GBA boss files suit at Supreme Court over payment of ex gratia to MPs

The Brong Ahafo Regional Chairman of the Ghana Bar Association (GBA) Alfred Tuah Yeboah has filed a suit at the Supreme Court challenging the approval of a 10% increase in emoluments for outgoing government appointees and other article 71 office holders.

He’s particularly asking if Members of Parliament should be paid retiring package every four years on expiration of a Parliament.

Presently, retiring Supreme Court and High Court Judges, the President and his vice, outgoing ministers and MPs are paid a lumpsum retiring packages, however the MPs they are paid such monies every four years.

But Lawyer Alfred Tuah Yeboah believes the treatment given the MPs is not in conformity with the constitution.

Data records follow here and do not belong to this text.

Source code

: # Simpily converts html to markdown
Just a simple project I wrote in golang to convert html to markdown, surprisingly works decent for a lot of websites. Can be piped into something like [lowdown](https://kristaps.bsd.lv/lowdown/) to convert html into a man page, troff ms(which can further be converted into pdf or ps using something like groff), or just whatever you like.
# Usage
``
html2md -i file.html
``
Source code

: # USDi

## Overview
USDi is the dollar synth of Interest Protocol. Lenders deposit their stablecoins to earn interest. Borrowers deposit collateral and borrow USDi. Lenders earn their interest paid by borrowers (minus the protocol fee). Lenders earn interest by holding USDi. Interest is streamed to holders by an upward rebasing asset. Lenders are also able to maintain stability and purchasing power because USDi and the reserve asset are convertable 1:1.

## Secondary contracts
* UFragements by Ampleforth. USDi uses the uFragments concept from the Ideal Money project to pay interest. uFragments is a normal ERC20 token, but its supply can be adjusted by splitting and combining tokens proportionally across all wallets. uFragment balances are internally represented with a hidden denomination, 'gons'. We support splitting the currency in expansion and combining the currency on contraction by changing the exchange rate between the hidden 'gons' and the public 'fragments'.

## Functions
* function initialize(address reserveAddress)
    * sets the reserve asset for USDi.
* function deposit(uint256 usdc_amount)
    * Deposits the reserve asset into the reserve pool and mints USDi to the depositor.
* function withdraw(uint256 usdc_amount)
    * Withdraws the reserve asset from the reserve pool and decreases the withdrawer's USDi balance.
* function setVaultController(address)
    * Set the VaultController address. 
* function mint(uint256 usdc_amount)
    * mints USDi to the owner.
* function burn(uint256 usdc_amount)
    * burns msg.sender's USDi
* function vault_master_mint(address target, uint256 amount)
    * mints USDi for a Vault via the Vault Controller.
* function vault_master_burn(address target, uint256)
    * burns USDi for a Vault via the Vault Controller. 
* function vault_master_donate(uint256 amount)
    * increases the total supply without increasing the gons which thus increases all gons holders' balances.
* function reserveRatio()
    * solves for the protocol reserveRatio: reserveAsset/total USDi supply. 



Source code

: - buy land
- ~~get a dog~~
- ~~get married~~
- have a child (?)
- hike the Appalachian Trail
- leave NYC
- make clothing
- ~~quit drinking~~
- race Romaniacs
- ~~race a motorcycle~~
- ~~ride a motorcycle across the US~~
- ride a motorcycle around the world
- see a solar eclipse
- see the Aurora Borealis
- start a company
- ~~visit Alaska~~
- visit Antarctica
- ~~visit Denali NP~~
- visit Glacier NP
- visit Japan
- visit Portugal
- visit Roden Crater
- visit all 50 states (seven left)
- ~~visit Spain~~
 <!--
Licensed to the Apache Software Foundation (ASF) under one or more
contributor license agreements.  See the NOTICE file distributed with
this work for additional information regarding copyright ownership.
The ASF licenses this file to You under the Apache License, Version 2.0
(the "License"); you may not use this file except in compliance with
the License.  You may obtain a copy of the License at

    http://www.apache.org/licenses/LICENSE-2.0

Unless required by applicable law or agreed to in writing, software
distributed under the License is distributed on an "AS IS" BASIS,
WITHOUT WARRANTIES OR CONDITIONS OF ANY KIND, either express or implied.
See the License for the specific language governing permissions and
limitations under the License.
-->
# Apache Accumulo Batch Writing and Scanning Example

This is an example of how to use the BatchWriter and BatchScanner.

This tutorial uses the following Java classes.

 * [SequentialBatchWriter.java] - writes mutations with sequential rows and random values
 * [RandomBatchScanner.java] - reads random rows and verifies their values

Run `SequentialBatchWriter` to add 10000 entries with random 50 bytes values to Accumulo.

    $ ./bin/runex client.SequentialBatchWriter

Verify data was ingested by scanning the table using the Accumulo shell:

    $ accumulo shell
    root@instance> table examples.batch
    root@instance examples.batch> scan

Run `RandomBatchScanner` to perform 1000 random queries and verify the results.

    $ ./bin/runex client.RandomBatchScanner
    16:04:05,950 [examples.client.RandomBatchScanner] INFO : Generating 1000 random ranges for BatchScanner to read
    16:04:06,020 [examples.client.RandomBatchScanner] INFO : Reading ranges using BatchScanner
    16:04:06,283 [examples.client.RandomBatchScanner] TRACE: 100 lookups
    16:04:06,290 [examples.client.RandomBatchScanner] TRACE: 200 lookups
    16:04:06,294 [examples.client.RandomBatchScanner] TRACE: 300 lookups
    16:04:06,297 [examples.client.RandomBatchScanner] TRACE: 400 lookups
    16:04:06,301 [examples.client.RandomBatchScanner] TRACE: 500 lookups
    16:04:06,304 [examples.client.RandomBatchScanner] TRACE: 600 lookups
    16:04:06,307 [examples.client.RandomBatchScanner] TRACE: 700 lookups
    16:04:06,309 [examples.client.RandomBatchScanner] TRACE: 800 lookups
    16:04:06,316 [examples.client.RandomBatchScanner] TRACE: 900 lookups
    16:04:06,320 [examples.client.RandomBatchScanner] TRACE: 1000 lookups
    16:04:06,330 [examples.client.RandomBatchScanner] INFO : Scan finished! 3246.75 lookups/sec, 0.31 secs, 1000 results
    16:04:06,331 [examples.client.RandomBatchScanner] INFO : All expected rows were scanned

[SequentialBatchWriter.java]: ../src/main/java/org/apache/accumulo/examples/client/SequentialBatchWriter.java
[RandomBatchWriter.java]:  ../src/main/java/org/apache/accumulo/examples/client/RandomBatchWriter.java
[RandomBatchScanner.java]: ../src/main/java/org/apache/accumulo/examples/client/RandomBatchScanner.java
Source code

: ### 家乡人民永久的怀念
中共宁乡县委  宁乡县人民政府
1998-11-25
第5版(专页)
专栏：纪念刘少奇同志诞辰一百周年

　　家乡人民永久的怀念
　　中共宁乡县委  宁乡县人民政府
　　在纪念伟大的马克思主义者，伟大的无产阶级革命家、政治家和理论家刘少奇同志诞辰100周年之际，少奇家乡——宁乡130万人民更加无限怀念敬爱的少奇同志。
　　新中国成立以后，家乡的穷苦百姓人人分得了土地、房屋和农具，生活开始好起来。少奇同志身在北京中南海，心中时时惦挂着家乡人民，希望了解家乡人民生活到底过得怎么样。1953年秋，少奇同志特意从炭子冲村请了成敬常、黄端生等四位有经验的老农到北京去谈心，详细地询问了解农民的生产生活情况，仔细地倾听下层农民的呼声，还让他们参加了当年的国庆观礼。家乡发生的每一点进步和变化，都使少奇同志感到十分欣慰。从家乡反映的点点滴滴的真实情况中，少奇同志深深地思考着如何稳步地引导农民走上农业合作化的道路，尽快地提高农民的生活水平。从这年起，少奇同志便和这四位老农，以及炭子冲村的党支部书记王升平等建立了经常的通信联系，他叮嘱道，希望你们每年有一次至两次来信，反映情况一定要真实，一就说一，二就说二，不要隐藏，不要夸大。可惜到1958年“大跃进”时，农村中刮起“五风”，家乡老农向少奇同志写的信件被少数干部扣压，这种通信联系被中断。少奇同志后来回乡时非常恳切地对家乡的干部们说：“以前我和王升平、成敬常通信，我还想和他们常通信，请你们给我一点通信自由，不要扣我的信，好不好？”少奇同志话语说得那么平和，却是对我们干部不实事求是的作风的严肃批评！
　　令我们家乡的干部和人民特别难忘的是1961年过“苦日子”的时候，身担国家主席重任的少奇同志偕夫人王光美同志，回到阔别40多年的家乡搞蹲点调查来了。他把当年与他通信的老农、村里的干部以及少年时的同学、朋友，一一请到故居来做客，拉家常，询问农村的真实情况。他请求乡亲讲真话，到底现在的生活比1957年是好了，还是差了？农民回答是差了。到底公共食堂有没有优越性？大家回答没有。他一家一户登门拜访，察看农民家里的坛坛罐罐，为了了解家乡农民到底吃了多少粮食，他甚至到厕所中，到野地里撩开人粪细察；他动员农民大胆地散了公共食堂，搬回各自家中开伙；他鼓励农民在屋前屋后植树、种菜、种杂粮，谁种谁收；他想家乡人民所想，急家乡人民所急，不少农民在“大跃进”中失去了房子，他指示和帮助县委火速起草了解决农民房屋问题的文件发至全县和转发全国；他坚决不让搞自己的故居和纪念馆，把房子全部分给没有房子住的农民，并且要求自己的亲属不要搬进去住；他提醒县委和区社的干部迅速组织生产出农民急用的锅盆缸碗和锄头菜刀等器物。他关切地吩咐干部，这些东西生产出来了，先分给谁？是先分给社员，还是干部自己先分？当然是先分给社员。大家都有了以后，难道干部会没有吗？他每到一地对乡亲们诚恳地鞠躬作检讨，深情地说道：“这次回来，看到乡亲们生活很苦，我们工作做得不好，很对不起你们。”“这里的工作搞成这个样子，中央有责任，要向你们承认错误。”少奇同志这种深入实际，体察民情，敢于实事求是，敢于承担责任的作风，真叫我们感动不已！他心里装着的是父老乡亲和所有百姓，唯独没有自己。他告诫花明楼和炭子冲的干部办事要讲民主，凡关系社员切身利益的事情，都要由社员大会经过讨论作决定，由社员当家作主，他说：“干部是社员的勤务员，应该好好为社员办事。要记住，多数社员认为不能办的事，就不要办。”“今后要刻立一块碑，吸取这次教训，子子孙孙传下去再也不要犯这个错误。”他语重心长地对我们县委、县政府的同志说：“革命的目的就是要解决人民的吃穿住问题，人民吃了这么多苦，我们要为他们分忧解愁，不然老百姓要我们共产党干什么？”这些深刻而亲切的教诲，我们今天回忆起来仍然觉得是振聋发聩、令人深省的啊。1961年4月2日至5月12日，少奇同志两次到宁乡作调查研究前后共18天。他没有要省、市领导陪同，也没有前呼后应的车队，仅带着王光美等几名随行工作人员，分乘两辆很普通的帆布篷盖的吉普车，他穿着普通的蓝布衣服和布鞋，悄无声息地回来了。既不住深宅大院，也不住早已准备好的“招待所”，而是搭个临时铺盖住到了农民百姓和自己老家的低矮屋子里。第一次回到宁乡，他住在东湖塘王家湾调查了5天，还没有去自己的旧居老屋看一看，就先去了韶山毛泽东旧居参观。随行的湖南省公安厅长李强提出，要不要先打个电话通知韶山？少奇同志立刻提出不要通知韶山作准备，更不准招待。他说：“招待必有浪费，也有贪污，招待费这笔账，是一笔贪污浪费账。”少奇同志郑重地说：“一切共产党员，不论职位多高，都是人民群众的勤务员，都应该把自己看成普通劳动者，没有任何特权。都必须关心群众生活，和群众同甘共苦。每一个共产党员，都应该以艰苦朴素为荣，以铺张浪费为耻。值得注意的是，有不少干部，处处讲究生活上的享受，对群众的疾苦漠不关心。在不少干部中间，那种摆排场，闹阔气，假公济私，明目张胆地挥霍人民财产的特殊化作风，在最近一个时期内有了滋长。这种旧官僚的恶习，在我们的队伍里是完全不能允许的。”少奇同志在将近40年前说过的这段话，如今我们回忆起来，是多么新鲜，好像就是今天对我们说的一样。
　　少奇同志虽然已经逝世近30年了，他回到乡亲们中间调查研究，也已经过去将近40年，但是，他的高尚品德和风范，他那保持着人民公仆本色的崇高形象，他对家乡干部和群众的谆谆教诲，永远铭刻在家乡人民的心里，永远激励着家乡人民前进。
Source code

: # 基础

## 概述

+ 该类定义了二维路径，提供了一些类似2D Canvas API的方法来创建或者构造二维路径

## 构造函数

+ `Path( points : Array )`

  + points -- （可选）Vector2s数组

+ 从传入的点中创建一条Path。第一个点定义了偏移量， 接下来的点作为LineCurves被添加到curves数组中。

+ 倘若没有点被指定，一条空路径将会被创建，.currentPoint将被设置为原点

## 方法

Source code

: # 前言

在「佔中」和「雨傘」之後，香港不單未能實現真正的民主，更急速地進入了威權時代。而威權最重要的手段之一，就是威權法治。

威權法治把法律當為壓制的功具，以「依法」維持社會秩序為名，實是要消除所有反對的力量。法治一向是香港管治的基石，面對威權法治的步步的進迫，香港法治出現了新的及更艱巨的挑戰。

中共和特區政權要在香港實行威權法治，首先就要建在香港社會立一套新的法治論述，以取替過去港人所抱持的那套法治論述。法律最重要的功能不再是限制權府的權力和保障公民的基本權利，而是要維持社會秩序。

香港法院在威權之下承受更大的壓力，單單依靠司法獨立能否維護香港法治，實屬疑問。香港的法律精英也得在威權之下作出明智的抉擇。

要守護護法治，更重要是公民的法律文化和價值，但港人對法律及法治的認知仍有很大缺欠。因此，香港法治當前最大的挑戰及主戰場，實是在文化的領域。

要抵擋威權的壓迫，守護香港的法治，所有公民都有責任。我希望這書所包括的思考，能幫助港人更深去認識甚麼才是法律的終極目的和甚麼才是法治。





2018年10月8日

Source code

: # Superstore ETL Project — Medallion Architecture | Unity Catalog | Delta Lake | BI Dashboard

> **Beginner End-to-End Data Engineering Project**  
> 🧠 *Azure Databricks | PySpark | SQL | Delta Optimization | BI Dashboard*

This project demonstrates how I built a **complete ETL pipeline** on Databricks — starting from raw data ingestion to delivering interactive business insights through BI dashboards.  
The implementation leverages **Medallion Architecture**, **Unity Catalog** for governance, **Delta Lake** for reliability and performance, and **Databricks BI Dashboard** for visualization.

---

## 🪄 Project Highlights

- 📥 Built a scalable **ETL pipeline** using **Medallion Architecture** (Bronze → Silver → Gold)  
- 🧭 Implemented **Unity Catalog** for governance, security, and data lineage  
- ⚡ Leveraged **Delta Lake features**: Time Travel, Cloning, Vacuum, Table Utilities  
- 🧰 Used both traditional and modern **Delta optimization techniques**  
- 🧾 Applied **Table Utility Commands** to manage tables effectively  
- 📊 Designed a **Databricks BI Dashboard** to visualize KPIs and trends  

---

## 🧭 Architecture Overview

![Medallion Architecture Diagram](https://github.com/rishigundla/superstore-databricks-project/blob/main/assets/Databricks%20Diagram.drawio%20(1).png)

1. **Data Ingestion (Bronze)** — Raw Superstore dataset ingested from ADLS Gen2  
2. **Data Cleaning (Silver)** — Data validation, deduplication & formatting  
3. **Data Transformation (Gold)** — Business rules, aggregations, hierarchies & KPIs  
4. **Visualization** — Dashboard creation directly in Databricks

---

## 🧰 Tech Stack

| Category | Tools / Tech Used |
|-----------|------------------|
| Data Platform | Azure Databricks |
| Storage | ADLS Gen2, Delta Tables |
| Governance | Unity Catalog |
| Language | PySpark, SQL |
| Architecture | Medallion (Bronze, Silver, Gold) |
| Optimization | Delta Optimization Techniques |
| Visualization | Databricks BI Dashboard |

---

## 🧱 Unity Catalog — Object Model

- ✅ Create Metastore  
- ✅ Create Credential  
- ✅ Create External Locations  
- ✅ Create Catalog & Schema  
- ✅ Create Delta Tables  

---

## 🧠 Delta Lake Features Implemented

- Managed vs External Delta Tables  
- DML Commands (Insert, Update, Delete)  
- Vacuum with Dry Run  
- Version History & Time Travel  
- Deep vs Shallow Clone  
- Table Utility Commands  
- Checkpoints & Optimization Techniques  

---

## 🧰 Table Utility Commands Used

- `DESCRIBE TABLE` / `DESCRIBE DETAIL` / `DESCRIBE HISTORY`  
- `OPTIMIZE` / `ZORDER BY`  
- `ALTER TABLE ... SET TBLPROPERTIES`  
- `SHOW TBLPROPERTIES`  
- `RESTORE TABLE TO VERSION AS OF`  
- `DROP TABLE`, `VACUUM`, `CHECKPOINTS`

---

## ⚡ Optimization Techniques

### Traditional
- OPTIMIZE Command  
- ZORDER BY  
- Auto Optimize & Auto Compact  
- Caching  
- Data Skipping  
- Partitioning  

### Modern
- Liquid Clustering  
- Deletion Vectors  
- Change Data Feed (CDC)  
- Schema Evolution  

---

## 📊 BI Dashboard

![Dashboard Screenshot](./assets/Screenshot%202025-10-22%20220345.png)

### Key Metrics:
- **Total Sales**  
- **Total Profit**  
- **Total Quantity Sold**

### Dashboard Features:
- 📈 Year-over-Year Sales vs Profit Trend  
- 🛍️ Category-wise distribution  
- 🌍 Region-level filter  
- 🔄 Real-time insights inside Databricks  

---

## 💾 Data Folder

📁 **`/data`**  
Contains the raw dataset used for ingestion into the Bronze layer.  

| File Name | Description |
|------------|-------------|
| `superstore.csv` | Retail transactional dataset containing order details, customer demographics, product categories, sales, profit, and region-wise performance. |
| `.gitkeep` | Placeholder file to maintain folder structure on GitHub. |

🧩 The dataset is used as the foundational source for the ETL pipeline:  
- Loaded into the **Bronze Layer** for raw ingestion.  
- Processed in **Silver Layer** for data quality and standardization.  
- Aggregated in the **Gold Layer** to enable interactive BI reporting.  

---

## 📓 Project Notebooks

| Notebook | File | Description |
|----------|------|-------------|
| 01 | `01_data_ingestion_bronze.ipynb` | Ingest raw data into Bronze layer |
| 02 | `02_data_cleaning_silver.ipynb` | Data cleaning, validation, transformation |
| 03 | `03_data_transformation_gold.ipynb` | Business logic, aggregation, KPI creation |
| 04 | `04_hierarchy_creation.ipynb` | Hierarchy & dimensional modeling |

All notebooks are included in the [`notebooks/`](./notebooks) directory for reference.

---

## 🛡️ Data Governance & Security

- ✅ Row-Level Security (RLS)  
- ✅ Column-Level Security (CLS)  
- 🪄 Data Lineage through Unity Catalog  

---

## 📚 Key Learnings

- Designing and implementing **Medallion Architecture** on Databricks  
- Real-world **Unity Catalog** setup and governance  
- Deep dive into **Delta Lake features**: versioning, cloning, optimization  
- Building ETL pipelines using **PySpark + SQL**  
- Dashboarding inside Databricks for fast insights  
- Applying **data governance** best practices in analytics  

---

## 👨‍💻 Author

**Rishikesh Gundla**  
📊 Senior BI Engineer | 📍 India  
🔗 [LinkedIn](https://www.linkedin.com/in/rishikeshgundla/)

“If you’re an MP and you take your retirement benefit it means that you’re now out of parliament, that is the essence of retirement. Who in Ghana has gone on retirement three, four, or five times. If that was the intention of article 71, then that will mean that all Superior Court Judges will have to retire every four years, take their benefits and come back. A judge will take his retirement benefit when he/she gets to his retirement age of either 65 or 70, but MPs take it every four years…I think it’s unconscionable and that is not a rational of article 71, finetune it and make sure that people do not benefit unduly under the guise of retiring every four years.”